• Work instruction
Your output is the line containing "I was working" plus every line after it in the listing, reproduced exactly.

• Data excerpts
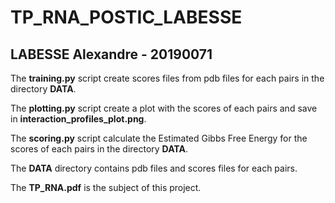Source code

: # TP_RNA_POSTIC_LABESSE
## LABESSE Alexandre - 20190071

The **training.py** script create scores files from pdb files for each pairs in the directory **DATA**.

The **plotting.py** script create a plot with the scores of each pairs and save in **interaction_profiles_plot.png**.

The **scoring.py** script calculate the Estimated Gibbs Free Energy for the scores of each pairs in the directory **DATA**.

The **DATA** directory contains pdb files and scores files for each pairs.

The **TP_RNA.pdf** is the subject of this project.
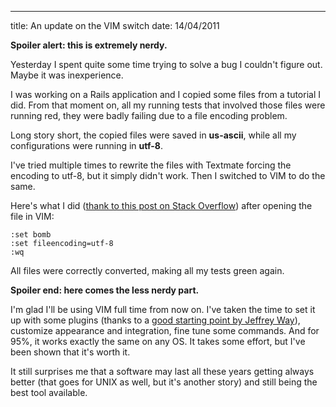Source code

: --- 
title: An update on the VIM switch
date: 14/04/2011


**Spoiler alert: this is extremely nerdy.**

Yesterday I spent quite some time trying to solve a bug I couldn't figure out. Maybe it was inexperience.

I was working on a Rails application and I copied some files from a tutorial I did. From that moment on, all my running tests that involved those files were running red, they were badly failing due to a file encoding problem.

Long story short, the copied files were saved in **us-ascii**, while all my configurations were running in **utf-8**.

I've tried multiple times to rewrite the files with Textmate forcing the encoding to utf-8, but it simply didn't work. Then I switched to VIM to do the same.

Here's what I did ([thank to this post on Stack Overflow](http://stackoverflow.com/questions/778069/how-can-i-change-a-files-encoding-with-vim/810490#810490)) after opening the file in VIM:

    :set bomb
    :set fileencoding=utf-8
    :wq

All files were correctly converted, making all my tests green again.

**Spoiler end: here comes the less nerdy part.**

I'm glad I'll be using VIM full time from now on. I've taken the time to set it up with some plugins (thanks to a [good starting point by Jeffrey Way](https://github.com/JeffreyWay/My-Vim-Repo)), customize appearance and integration, fine tune some commands. And for 95%, it works exactly the same on any OS. It takes some effort, but I've been shown that it's worth it.

It still surprises me that a software may last all these years getting always better (that goes for UNIX as well, but it's another story) and still being the best tool available.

• Solution to this exercise
I was working on a Rails application and I copied some files from a tutorial I did. From that moment on, all my running tests that involved those files were running red, they were badly failing due to a file encoding problem.

Long story short, the copied files were saved in **us-ascii**, while all my configurations were running in **utf-8**.

I've tried multiple times to rewrite the files with Textmate forcing the encoding to utf-8, but it simply didn't work. Then I switched to VIM to do the same.

Here's what I did ([thank to this post on Stack Overflow](http://stackoverflow.com/questions/778069/how-can-i-change-a-files-encoding-with-vim/810490#810490)) after opening the file in VIM:

    :set bomb
    :set fileencoding=utf-8
    :wq

All files were correctly converted, making all my tests green again.

**Spoiler end: here comes the less nerdy part.**

I'm glad I'll be using VIM full time from now on. I've taken the time to set it up with some plugins (thanks to a [good starting point by Jeffrey Way](https://github.com/JeffreyWay/My-Vim-Repo)), customize appearance and integration, fine tune some commands. And for 95%, it works exactly the same on any OS. It takes some effort, but I've been shown that it's worth it.

It still surprises me that a software may last all these years getting always better (that goes for UNIX as well, but it's another story) and still being the best tool available.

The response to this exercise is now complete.